Catheters and sheaths are commonly manufactured with splittable (i.e., peelable or peel-away) type bodies that allow the catheter or sheath to be removed from about an implanted medical device (e.g., pacemaker leads) without disturbing the device. Prior art bodies are formed with peeling grooves that extend longitudinally along the inner or outer circumferential surfaces of their walls in order to make the bodies splittable. Providing such peeling grooves is a difficult and expensive manufacturing process.
Other catheters and sheaths are commonly manufactured with tubular bodies having radiopaque distal tips. Such catheters and sheaths are used in cardiovascular procedures and other medical procedures. The radiopaque distal tip may be viewed within a patient's body via an X-ray fluoroscope or other imaging system, thereby allowing a physician to position the tubular body as required during a procedure.
Prior art tubular bodies with radiopaque distal tips often use precious heavy metals (e.g., gold, platinum, tantalum) to achieve sufficient tip radiopacity. For example, a thin band of a precious heavy metal is imbedded in the distal tip of each such prior art tubular body. As a result, such prior art tubular bodies end up being quite expensive because of the high cost of the precious heavy metals and the labor intensive manufacturing processes used to manufacture such tubular bodies.
Tubular bodies are made from polymeric materials that may not be chemically compatible with the precious metal used to form the radiopaque distal band. As such, the distal band may not adhere to the material matrix of the tubular body, causing potential material separation and a discontinuity in mechanical strength.

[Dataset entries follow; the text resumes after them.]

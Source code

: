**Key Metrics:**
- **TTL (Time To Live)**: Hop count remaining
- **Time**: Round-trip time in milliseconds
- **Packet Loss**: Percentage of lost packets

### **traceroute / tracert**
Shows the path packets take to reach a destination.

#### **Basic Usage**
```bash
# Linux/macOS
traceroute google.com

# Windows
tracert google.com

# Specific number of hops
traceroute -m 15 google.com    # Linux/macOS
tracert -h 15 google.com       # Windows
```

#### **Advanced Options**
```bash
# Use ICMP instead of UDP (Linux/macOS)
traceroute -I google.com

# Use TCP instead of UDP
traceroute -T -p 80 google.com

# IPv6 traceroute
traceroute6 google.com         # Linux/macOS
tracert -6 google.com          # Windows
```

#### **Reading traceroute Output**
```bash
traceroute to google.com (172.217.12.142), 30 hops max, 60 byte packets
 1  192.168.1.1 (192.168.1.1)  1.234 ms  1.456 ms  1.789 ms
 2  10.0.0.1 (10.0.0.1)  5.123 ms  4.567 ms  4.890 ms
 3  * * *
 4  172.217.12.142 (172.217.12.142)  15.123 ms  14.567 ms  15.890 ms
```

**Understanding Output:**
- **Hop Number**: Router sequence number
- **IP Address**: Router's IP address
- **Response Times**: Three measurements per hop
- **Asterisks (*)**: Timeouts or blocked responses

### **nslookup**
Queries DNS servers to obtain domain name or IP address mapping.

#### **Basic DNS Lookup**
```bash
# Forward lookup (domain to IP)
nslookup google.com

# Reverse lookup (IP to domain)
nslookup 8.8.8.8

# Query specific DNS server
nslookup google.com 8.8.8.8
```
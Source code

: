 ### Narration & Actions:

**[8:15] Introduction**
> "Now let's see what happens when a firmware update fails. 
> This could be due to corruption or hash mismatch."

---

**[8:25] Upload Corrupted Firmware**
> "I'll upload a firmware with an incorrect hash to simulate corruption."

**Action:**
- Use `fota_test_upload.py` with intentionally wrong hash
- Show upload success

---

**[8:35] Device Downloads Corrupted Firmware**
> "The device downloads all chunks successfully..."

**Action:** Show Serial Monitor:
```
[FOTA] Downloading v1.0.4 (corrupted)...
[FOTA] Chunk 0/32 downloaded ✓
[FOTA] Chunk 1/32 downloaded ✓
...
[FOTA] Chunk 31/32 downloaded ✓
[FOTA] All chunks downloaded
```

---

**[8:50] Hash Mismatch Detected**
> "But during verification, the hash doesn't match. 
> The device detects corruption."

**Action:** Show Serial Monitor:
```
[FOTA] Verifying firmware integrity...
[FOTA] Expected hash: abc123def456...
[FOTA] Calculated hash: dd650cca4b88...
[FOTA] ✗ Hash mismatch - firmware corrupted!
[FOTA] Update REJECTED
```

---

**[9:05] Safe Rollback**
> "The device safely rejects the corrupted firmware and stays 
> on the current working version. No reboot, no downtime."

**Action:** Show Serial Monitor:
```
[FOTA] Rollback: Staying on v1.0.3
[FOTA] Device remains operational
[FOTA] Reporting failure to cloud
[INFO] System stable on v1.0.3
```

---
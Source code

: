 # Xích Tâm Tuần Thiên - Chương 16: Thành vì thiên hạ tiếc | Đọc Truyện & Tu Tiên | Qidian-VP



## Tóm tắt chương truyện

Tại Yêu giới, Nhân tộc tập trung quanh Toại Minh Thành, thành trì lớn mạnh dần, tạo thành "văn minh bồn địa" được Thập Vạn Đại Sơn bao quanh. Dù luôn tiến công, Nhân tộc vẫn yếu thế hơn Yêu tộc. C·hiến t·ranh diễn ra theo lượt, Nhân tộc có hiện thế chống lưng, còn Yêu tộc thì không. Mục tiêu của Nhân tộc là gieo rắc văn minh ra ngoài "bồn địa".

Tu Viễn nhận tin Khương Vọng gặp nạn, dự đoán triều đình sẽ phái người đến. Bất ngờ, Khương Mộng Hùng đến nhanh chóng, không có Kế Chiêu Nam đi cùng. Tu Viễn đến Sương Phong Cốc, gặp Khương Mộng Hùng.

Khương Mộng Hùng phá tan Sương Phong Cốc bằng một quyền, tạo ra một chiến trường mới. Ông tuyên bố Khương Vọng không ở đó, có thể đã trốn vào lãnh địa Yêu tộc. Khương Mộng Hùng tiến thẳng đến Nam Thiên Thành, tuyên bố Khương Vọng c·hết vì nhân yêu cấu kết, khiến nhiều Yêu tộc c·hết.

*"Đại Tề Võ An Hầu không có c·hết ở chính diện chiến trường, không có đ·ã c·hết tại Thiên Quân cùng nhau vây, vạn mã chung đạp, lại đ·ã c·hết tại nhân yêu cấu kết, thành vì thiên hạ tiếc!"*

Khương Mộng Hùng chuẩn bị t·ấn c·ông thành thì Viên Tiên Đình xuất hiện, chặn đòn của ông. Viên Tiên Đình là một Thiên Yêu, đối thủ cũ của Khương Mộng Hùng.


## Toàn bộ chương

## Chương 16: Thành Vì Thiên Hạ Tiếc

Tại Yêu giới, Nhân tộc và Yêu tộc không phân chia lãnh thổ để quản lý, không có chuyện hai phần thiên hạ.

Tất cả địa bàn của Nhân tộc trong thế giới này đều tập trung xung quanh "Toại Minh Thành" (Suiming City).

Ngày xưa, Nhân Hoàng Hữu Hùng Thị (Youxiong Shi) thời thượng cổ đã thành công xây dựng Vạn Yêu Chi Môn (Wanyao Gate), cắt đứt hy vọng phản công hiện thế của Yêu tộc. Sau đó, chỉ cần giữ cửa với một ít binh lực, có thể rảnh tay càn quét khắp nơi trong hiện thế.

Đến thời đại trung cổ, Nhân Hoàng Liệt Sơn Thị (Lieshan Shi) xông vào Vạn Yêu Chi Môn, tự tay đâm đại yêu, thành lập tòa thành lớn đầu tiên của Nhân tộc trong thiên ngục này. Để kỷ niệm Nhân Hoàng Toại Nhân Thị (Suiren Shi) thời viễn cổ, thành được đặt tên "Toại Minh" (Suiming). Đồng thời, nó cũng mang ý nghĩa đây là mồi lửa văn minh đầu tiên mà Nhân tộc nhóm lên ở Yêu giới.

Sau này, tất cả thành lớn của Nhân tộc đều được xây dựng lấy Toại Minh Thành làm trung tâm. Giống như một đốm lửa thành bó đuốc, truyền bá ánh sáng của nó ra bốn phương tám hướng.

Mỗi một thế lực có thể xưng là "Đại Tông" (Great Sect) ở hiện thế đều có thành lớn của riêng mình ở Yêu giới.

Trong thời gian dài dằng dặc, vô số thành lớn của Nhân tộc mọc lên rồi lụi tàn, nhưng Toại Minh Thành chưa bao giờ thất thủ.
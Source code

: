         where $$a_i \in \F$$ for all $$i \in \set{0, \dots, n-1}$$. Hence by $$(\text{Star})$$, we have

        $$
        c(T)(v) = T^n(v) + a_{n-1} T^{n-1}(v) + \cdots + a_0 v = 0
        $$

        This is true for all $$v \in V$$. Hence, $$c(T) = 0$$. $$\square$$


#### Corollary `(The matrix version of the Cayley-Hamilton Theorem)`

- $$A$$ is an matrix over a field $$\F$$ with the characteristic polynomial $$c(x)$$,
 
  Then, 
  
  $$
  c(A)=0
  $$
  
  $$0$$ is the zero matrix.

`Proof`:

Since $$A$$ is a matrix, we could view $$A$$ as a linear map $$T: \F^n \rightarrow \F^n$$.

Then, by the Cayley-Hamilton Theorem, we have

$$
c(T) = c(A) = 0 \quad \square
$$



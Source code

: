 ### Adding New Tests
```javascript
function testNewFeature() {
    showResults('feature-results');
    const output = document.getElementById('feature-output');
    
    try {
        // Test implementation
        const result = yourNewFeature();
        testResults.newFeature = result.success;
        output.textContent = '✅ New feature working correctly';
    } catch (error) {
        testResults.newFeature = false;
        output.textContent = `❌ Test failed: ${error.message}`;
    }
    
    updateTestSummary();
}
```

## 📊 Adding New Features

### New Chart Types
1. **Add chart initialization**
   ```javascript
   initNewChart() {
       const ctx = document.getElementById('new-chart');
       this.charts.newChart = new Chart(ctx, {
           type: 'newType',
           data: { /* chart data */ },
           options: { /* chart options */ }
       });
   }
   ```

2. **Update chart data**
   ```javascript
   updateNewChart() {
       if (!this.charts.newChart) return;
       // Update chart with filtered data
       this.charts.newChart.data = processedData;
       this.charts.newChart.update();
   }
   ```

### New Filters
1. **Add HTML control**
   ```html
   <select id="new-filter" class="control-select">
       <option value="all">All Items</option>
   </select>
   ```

Where a tubular body with a radiopaque distal tip also needs to be splittable to allow its removal from a patient without disturbing an implanted medical device, the thin band of precious heavy metal must be provided with a peeling groove that coincides with the peeling groove in the tubular body's wall. This adds further difficulty and expense to an already difficult and expensive manufacturing process.
There is a need in the art for a splittable and/or radiopaque tubular body that utilizes less costly materials, is less labor intensive to manufacture, and is less likely to fail during a medical procedure due to material separation. There is also a need for methods of manufacturing and using such a tubular body.